A meeting of G20 finance ministers at St. Andrews, in Scotland, on Sunday failed to reach an agreement on funding climate change, as developed countries continued to dither over the amount of money they were willing to offer to developing countries to help them adopt environmental-friendly schemes.
The failure was seen as a blow to the prospects of reaching a global legally-binding deal on carbon emissions at next month’s crucial climate change summit in Copenhagen.
Green activists expressed their disappointment saying it meant the Copenhagen summit was doomed.

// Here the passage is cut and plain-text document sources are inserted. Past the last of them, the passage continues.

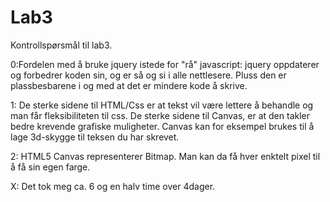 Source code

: Lab3
====
Kontrollspørsmål til lab3.

0:Fordelen med å bruke jquery istede for "rå" javascript: jquery oppdaterer og forbedrer koden sin, og er så og si i alle nettlesere. Pluss den er plassbesbarene i og med at det er mindere kode å skrive.

1: De sterke sidene til HTML/Css er at tekst vil være lettere å behandle og man får fleksibiliteten til css. 
De sterke sidene til Canvas, er at den takler bedre krevende grafiske muligheter. Canvas kan for eksempel brukes til å lage 3d-skygge til teksen du har skrevet.

2:
HTML5 Canvas representerer  Bitmap. Man kan da få hver enktelt pixel til å få sin egen farge.

X:
Det tok meg ca. 6 og en halv time over 4dager.
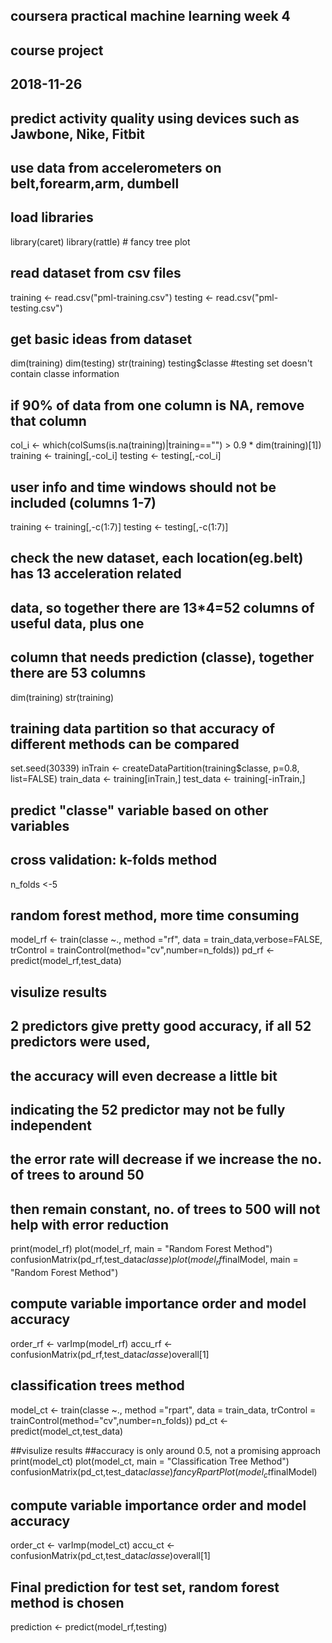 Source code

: ## coursera practical machine learning week 4
## course project
## 2018-11-26
## predict activity quality using devices such as Jawbone, Nike, Fitbit
## use data from accelerometers on belt,forearm,arm, dumbell

## load libraries
library(caret)
library(rattle) # fancy tree plot

## read dataset from csv files
training <- read.csv("pml-training.csv")
testing <- read.csv("pml-testing.csv")

## get basic ideas from dataset
dim(training)
dim(testing)
str(training)
testing$classe    #testing set doesn't contain classe information

## if 90% of data from one column is NA, remove that column
col_i <- which(colSums(is.na(training)|training=="") > 0.9 * dim(training)[1])
training <- training[,-col_i]
testing <- testing[,-col_i]

## user info and time windows should not be included (columns 1-7)
training <- training[,-c(1:7)]
testing <- testing[,-c(1:7)]

## check the new dataset, each location(eg.belt) has 13 acceleration related
## data, so together there are 13*4=52 columns of useful data, plus one
## column that needs prediction (classe), together there are 53 columns
dim(training)
str(training)


## training data partition so that accuracy of different methods can be compared
set.seed(30339)
inTrain <- createDataPartition(training$classe, p=0.8, list=FALSE)
train_data <- training[inTrain,]
test_data <- training[-inTrain,]
  
## predict "classe" variable based on other variables
## cross validation: k-folds method
n_folds <-5

## random forest method, more time consuming
model_rf <- train(classe ~., method ="rf", data = train_data,verbose=FALSE,
                  trControl = trainControl(method="cv",number=n_folds))
pd_rf <- predict(model_rf,test_data)

## visulize results
## 2 predictors give pretty good accuracy, if all 52 predictors were used,
## the accuracy will even decrease a little bit
## indicating the 52 predictor may not be fully independent
## the error rate will decrease if we increase the no. of trees to around 50
## then remain constant, no. of trees to 500 will not help with error reduction
print(model_rf)
plot(model_rf, main = "Random Forest Method")
confusionMatrix(pd_rf,test_data$classe)
plot(model_rf$finalModel, main = "Random Forest Method")

## compute variable importance order and model accuracy
order_rf <- varImp(model_rf)
accu_rf <- confusionMatrix(pd_rf,test_data$classe)$overall[1]

## classification trees method
model_ct <- train(classe ~., method ="rpart", data = train_data,
                 trControl = trainControl(method="cv",number=n_folds))
pd_ct <- predict(model_ct,test_data)

##visulize results
##accuracy is only around 0.5, not a promising approach
print(model_ct)
plot(model_ct, main = "Classification Tree Method")
confusionMatrix(pd_ct,test_data$classe)
fancyRpartPlot(model_ct$finalModel)

## compute variable importance order and model accuracy
order_ct <- varImp(model_ct)
accu_ct <- confusionMatrix(pd_ct,test_data$classe)$overall[1]

## Final prediction for test set, random forest method is chosen
prediction <- predict(model_rf,testing)
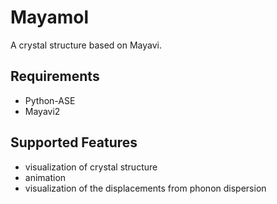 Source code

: # Mayamol

A crystal structure based on Mayavi.

## Requirements
- Python-ASE
- Mayavi2

## Supported Features
- visualization of crystal structure
- animation
- visualization of the displacements from phonon dispersion
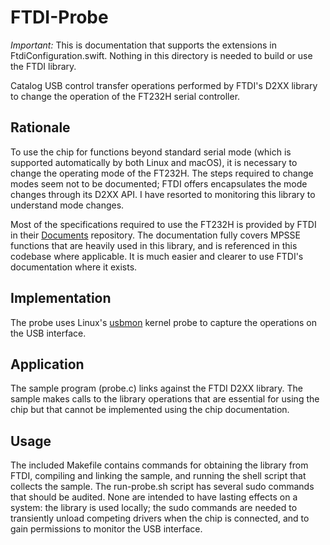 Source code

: # FTDI-Probe

*Important:* This is documentation that supports the extensions in FtdiConfiguration.swift.
Nothing in this directory is needed to build or use the FTDI library.

Catalog USB control transfer operations performed by FTDI's D2XX library to change the
operation of the FT232H serial controller.

## Rationale

To use the chip for functions beyond standard serial mode (which is supported automatically
by both Linux and macOS), it is necessary to change the operating mode of the FT232H.
The steps required to change modes seem not to be documented; FTDI offers encapsulates
the mode changes through its D2XX API. I have resorted to monitoring this library to 
understand mode changes.

Most of the specifications required to use the FT232H is provided by FTDI  in their
[Documents](https://www.ftdichip.com/Support/FTDocuments.htm) repository. The
documentation fully covers MPSSE functions that are heavily used in this library, and is
referenced in this codebase where applicable. It is much easier and clearer to use FTDI's
documentation where it exists.

## Implementation

The probe uses Linux's [usbmon](https://www.kernel.org/doc/Documentation/usb/usbmon.txt) 
kernel probe to capture the operations on the USB interface.

## Application

The sample program (probe.c) links against the FTDI D2XX library. The sample makes calls
to the library operations that are essential for using the chip but that cannot be implemented
using the chip documentation.

## Usage

The included Makefile contains commands for obtaining the library from FTDI, compiling and
linking the sample, and running the shell script that collects the sample. The run-probe.sh
script has several sudo commands that should be audited. None are intended to have
lasting effects on a system: the library is used locally; the sudo commands are needed to
transiently unload competing drivers when the chip is connected, and to gain permissions to
monitor the USB interface.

The meeting, attended by a high-level Indian delegation led by Finance Minister Pranab Mukherjee, also failed to agree on a common strategy for withdrawing the massive public funding that has gone into stimulating the global economy in the past year.
As recession starts to wane in many of parts of the world, there is a view that the time has come to withdraw the stimulus, but some countries, including Britain, are opposed to an abrupt withdrawal, arguing that growth has not picked up sufficiently to withstand a sudden loss of “life-support.”
Before the meeting, Mr. Mukherjee said that instead of a blanket withdrawal strategy, each country should be left alone to choose its own “exit policy” depending on the scale of recovery.
Meanwhile, a row erupted over Prime Minister Gordon Brown’s proposal for a tax on financial transactions by banks, with the United States, Canada and the International Monetary Fund (IMF), among others, rejecting the idea.
Mr. Brown had suggested that the proposed tax could be used to build a global fund to bail out failed banks in future.
U.S. Treasury Secretary Timothy Geithner rejected the proposal outright saying: “That’s not something that we’re prepared to support.”
Canadian Finance Minister Jim Flaherty said Canada was “not in the business of raising taxes but in the business of lowering taxes.” He added: “It is not an idea we would look at.”
Dominique Strauss-Kahn, head of IMF, said imposing a transaction tax would not be feasible because transactions were “very difficult” to measure.